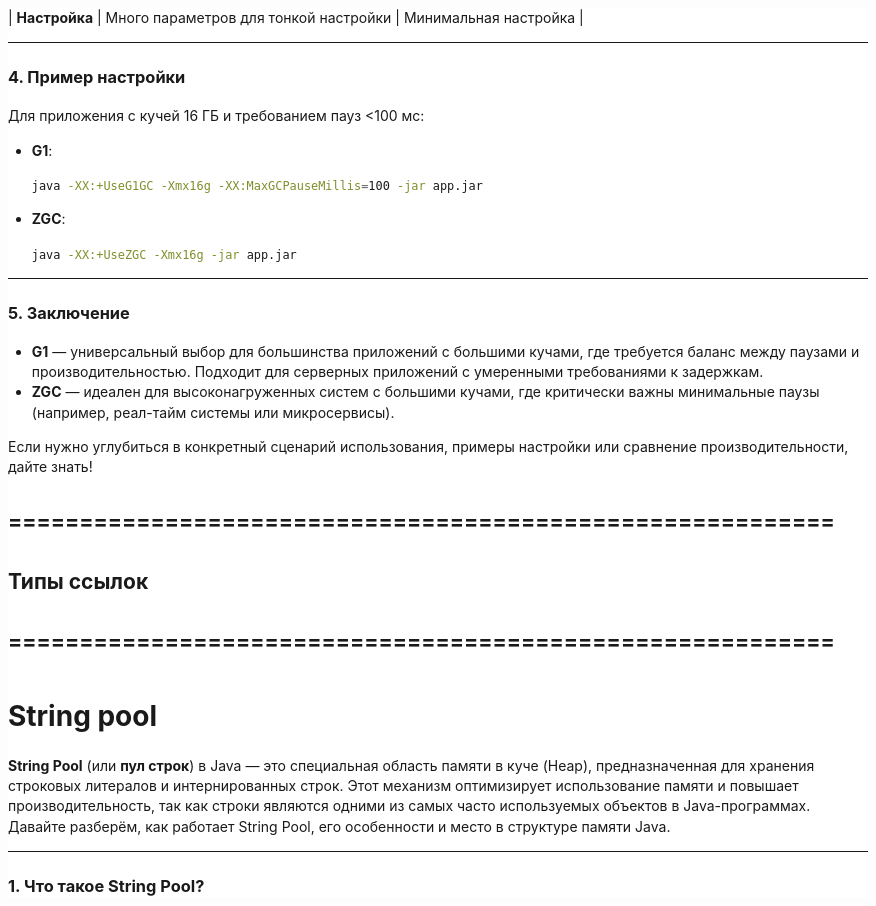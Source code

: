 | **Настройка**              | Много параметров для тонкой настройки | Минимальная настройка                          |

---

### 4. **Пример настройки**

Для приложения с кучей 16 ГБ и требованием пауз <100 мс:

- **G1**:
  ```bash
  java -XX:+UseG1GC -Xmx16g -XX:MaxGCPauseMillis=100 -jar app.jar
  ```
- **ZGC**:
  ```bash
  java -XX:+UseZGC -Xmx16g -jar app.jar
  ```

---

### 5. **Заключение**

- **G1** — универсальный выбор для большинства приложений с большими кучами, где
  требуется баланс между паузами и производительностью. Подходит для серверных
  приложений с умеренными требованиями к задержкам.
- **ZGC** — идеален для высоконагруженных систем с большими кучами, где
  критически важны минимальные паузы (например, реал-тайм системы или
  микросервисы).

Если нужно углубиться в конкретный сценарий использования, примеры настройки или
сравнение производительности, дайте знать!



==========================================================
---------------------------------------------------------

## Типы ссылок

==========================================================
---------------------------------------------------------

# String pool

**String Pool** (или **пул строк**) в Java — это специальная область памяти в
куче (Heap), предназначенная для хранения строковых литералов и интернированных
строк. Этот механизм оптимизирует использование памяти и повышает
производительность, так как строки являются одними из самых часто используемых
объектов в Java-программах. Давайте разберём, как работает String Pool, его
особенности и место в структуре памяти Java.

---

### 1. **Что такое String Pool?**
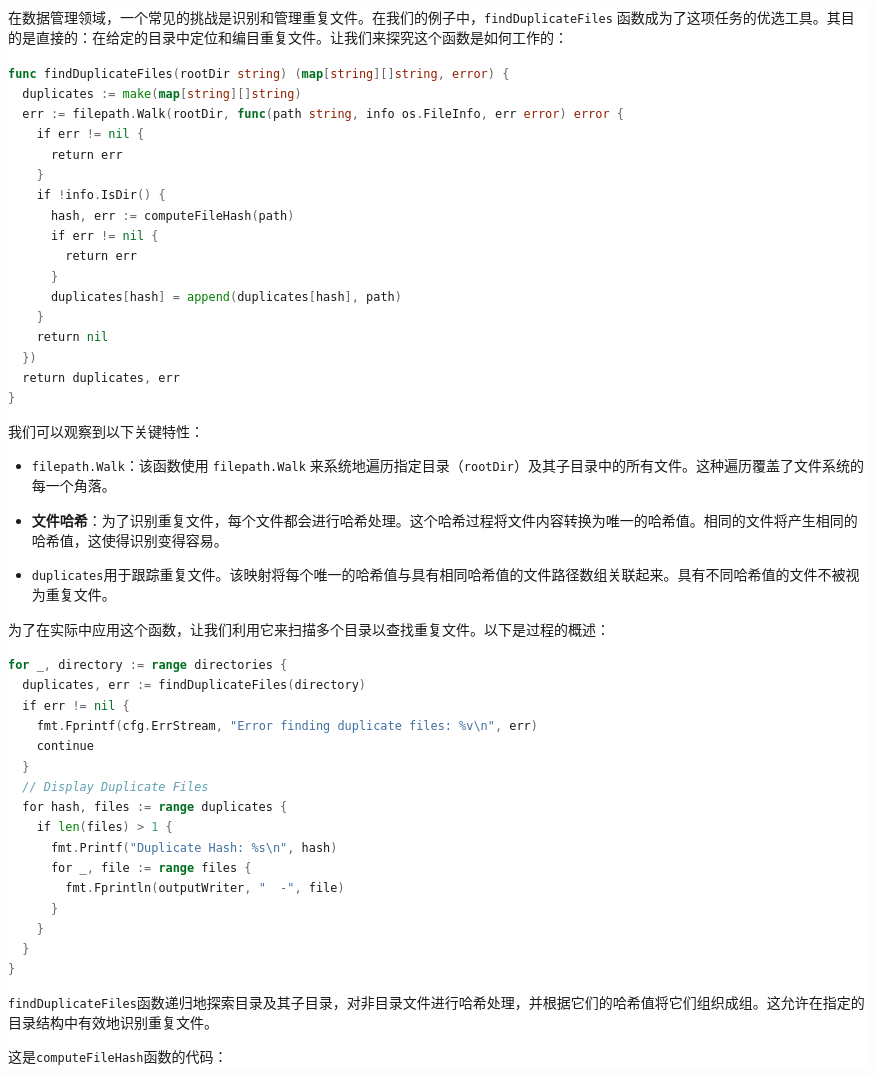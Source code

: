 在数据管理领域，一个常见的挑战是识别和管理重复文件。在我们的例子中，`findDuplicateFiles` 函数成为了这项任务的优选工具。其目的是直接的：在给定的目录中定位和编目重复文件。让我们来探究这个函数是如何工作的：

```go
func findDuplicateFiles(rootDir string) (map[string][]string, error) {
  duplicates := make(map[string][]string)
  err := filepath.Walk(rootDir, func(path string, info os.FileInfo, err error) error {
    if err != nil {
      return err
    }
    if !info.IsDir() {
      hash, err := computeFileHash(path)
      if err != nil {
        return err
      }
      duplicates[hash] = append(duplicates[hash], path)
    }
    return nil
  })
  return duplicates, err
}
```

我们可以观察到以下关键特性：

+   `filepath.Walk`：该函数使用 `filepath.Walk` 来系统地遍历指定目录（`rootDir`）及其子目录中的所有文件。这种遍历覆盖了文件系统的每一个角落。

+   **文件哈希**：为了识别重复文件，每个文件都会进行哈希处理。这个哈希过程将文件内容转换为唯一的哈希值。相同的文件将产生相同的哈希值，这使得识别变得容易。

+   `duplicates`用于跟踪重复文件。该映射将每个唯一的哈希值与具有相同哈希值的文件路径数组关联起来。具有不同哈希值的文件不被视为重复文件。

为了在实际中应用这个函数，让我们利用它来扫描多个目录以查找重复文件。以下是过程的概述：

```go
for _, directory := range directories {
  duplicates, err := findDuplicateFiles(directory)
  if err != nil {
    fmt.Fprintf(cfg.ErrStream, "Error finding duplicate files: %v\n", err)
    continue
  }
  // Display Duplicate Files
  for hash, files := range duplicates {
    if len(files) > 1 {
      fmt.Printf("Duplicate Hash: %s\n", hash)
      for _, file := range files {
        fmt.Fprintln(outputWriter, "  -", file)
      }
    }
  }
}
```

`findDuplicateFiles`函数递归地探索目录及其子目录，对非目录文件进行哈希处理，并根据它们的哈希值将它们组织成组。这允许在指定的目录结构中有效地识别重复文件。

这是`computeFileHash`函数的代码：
____
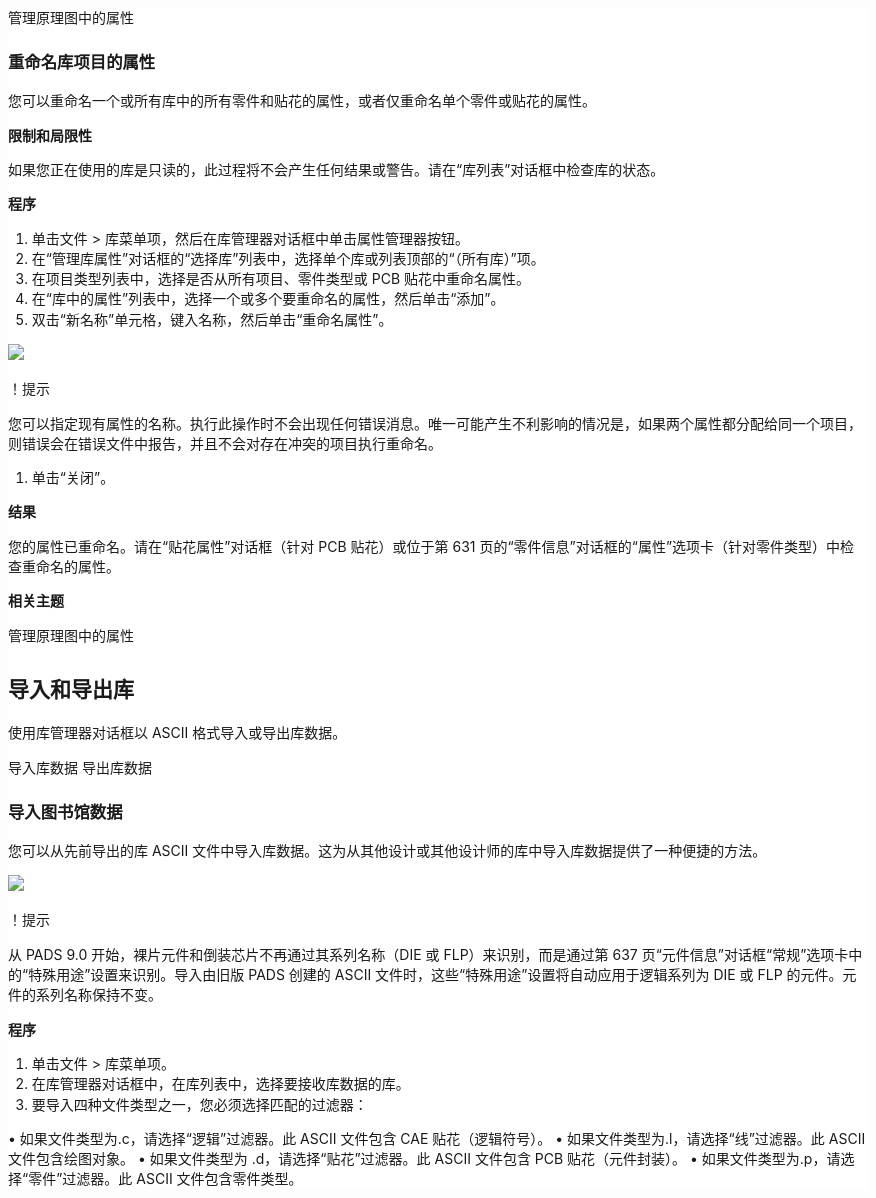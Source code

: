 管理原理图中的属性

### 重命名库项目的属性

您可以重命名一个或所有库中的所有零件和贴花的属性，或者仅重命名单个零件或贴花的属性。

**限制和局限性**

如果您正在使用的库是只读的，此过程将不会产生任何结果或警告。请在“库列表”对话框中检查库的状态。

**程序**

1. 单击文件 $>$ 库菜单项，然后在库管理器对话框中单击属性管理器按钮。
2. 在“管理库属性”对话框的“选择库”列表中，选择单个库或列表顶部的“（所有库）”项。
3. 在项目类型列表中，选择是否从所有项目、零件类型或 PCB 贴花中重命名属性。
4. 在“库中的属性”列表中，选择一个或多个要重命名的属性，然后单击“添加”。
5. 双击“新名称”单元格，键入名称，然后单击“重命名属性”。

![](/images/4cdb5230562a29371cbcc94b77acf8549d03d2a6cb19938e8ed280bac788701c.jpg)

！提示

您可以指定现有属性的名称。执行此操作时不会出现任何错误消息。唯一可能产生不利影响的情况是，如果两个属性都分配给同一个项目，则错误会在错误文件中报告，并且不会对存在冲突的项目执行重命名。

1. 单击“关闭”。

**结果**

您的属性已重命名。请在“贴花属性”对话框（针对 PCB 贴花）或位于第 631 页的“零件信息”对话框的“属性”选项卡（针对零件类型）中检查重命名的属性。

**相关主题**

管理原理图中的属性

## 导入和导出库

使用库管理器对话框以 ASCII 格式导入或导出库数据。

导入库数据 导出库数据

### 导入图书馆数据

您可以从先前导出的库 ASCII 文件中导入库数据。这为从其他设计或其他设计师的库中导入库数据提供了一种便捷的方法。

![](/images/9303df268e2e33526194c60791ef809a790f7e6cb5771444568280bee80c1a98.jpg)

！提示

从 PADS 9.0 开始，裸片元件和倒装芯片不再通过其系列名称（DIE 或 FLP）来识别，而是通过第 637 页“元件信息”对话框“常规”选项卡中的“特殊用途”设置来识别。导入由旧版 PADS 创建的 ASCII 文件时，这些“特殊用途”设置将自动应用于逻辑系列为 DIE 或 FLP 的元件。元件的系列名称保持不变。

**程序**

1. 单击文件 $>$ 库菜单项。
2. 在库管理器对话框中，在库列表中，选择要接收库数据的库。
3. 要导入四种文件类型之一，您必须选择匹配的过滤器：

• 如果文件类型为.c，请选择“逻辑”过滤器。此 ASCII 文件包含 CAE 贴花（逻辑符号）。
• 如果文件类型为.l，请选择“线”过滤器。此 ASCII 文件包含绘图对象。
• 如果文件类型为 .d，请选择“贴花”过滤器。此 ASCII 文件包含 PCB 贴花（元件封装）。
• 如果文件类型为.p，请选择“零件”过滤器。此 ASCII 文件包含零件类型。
____
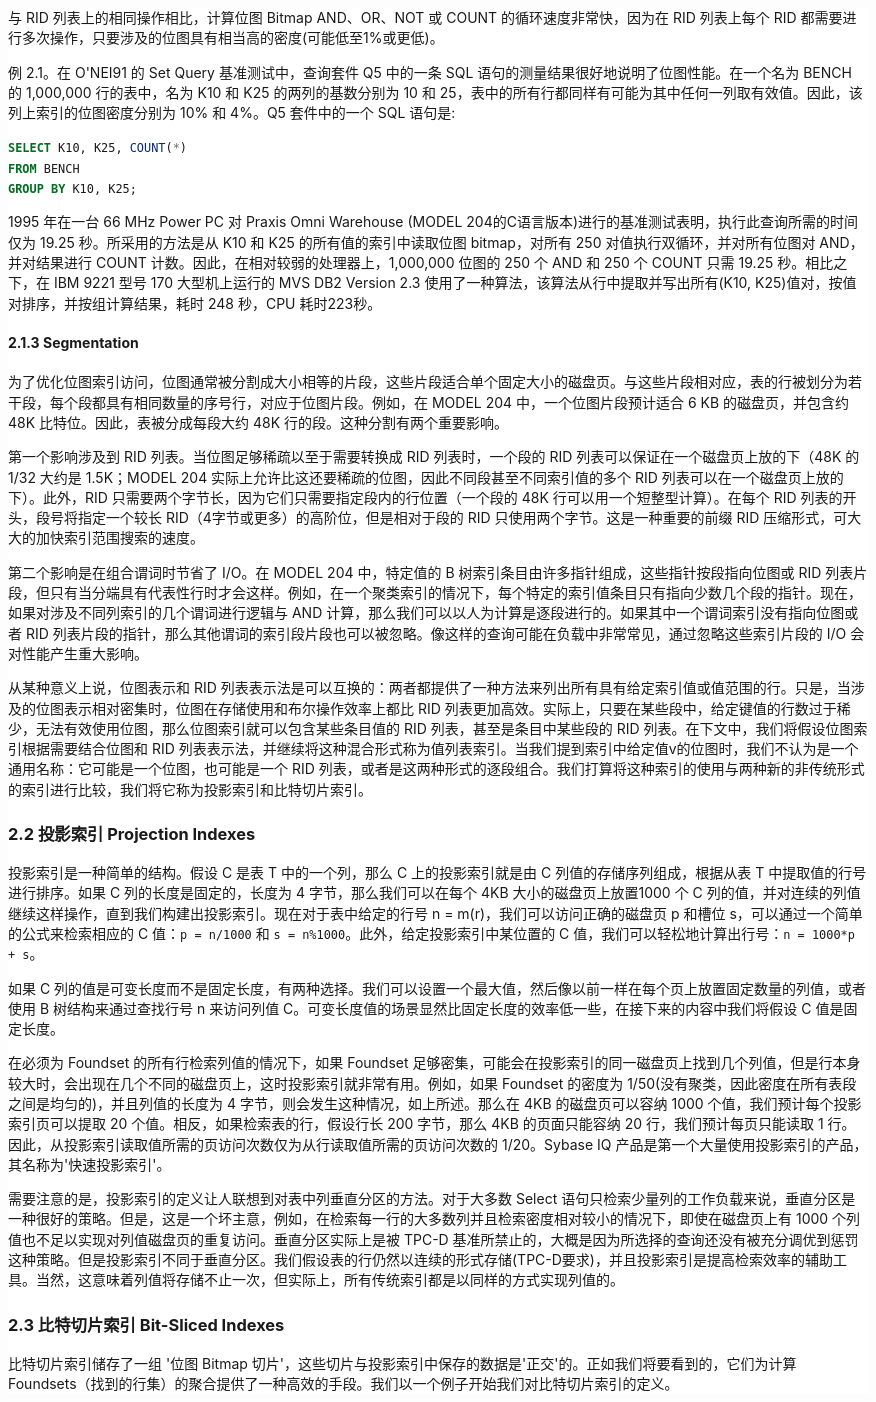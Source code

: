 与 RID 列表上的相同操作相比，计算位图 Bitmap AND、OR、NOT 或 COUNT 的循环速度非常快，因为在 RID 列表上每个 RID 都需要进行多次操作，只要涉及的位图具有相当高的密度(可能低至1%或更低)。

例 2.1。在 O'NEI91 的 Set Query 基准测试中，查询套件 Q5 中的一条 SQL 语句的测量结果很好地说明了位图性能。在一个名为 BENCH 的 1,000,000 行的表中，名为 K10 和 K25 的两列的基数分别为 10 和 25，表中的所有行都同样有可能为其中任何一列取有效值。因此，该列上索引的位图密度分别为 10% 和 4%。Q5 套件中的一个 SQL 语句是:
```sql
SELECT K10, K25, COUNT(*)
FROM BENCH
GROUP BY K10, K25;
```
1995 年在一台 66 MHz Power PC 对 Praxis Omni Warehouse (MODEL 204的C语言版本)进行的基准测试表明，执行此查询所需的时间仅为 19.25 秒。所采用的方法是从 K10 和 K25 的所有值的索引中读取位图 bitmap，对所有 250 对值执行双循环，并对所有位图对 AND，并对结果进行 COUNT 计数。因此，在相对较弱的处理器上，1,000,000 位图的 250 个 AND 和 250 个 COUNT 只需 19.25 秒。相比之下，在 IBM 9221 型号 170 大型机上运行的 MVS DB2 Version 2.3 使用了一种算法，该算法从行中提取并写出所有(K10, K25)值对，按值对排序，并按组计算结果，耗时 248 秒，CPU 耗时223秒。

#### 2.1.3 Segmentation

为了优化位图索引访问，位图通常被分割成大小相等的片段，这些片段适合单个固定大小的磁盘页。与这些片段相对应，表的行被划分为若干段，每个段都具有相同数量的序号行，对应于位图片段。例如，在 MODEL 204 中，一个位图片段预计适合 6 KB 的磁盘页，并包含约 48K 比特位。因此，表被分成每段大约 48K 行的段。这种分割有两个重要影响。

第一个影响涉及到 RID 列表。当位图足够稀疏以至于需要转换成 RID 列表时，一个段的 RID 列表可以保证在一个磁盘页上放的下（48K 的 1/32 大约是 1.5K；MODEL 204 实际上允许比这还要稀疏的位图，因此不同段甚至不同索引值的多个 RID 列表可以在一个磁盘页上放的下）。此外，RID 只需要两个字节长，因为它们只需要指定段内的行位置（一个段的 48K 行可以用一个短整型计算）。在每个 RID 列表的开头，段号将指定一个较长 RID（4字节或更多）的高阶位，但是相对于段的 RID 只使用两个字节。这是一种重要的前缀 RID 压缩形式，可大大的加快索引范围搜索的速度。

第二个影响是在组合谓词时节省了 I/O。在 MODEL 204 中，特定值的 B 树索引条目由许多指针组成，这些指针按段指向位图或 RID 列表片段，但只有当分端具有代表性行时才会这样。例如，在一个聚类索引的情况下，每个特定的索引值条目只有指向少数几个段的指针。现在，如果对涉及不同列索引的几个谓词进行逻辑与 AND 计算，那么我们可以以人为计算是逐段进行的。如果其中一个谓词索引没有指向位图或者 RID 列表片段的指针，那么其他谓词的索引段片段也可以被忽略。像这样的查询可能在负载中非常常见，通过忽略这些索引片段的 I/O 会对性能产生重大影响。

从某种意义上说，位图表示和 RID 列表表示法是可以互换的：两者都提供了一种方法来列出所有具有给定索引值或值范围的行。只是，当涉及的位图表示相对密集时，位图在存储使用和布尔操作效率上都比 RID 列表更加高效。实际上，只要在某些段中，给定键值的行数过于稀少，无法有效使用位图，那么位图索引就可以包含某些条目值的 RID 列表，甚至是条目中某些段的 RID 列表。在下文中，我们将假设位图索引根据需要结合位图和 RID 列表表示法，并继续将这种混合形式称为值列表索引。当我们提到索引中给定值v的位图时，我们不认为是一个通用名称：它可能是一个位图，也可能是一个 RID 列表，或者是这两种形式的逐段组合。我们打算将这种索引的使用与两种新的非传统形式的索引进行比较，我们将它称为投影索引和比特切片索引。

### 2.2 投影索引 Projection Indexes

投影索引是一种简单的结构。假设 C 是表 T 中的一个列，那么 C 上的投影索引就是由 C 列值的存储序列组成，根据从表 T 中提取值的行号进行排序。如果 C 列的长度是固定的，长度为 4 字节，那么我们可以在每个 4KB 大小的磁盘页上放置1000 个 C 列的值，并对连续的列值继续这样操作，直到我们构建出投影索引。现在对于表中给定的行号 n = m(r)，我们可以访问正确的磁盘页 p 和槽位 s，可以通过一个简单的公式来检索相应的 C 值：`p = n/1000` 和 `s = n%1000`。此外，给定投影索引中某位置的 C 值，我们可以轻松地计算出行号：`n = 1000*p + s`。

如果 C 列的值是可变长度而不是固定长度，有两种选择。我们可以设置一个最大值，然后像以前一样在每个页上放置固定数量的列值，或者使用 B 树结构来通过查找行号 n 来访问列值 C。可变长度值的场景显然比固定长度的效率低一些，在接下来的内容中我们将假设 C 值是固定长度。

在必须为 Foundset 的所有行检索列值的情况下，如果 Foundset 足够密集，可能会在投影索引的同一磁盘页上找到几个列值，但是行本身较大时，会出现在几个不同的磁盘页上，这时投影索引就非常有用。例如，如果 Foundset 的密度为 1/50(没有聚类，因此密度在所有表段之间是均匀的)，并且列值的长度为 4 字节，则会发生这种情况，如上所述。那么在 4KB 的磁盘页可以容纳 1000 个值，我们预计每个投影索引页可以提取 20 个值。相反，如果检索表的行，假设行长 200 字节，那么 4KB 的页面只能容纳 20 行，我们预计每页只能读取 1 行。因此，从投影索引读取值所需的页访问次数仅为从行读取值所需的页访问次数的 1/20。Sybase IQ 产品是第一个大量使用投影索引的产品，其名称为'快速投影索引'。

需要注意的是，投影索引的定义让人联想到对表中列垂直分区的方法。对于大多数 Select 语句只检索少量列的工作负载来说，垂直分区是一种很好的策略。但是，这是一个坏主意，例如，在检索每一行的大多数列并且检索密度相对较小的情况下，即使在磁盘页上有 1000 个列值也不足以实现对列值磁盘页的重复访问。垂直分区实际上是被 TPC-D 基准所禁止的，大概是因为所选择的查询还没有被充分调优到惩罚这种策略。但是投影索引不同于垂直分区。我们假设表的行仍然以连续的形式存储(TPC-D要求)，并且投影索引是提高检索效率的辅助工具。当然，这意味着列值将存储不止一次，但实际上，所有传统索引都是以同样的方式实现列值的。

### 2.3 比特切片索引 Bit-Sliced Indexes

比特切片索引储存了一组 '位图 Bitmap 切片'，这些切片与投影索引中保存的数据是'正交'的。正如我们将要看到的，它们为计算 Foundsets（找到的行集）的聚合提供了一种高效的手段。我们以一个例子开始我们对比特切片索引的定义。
____
Would you copy, unchanged, the stretch of the records above that begins at the line containing "требуется баланс между" and ends at the line containing "микросервисы).", and only that?

▸ ANSWER TO THIS EXERCISE
  требуется баланс между паузами и производительностью. Подходит для серверных
  приложений с умеренными требованиями к задержкам.
- **ZGC** — идеален для высоконагруженных систем с большими кучами, где
  критически важны минимальные паузы (например, реал-тайм системы или
  микросервисы).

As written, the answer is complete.